The Hindenburg Airship in Lakehurst Hangar at the Naval Air...

The Hindenburg Airship in Lakehurst Hangar at the Naval Air Station in Lakehurst, New Jersey. Credit: Corbis via Getty Images/Historical

Images of the Hindenburg burning while attempting to land at the Lakehurst Naval Air Station in New Jersey are among the most indelible in the history of mass media. But few people know that the huge airship hangar on the site is still standing and can be visited along with the nearby spot where the flaming German zeppelin fell to earth on May 6, 1937.

The airfield remains part of an active military base, Joint Base McGuire-Dix-Lakehurst/ NSA. But you can visit if you sign up for a free tour given by the Navy Lakehurst Historical Society.

The tour led by volunteers, many of them veterans, can last up to four hours. It starts at a historic chapel just off the base where the stained-glass windows document the history of aviation. From there, drivers follow a guide onto the base and to the Hindenburg memorial site.
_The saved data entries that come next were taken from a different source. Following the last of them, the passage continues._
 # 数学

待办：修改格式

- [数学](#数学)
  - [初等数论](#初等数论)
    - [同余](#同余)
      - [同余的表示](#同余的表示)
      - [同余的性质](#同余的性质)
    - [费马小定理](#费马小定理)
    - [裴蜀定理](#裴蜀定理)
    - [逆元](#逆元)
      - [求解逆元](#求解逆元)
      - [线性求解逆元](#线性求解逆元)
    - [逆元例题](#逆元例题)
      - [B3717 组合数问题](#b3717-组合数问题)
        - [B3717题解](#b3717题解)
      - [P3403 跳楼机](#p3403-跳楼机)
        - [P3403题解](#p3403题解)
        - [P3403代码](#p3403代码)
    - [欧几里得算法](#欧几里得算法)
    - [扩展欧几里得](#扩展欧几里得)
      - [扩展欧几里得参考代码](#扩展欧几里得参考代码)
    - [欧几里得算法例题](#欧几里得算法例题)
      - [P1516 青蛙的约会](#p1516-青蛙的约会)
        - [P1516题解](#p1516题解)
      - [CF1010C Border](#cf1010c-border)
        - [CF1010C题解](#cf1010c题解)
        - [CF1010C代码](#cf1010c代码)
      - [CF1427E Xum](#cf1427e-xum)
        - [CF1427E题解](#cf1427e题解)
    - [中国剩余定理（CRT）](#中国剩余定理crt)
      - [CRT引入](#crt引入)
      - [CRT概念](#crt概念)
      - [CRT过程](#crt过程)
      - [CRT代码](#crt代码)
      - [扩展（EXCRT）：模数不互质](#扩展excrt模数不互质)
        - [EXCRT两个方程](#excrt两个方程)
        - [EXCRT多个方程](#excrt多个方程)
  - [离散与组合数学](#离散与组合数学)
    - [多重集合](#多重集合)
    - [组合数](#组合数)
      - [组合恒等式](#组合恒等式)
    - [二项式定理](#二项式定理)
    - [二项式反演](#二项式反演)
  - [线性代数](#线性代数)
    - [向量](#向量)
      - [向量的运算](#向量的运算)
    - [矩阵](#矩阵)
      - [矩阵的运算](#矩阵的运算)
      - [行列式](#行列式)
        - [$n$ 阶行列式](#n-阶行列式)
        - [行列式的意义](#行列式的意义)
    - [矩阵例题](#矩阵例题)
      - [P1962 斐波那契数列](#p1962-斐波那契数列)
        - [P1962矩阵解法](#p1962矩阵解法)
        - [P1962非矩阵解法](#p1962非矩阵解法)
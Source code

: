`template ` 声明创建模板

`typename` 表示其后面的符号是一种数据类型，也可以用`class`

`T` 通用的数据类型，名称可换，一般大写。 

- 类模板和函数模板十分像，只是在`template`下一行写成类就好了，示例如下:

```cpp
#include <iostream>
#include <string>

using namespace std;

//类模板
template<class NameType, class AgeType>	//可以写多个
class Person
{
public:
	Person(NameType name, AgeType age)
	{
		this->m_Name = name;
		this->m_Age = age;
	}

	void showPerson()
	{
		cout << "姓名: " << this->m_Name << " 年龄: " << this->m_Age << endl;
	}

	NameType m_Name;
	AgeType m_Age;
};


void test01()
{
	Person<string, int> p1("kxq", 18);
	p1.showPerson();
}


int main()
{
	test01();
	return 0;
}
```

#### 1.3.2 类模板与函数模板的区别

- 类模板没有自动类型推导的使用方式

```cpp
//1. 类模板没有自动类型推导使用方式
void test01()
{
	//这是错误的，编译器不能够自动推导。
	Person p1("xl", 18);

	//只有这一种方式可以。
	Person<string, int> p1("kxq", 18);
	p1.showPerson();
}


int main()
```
The guides provide the history of the air base and the story of the Hindenburg near a commemorative plaque in the ground and a pole topped by a silhouette of an airship a few hundred yards from the hangar.

Lakehurst was “the only place the Hindenburg could go” because it had a hangar where airships like the 804-foot-long dirigible could be repaired, noted historical society volunteer Kevin Mulligan. “The hangar from front to back is 807 feet door to door,” he said.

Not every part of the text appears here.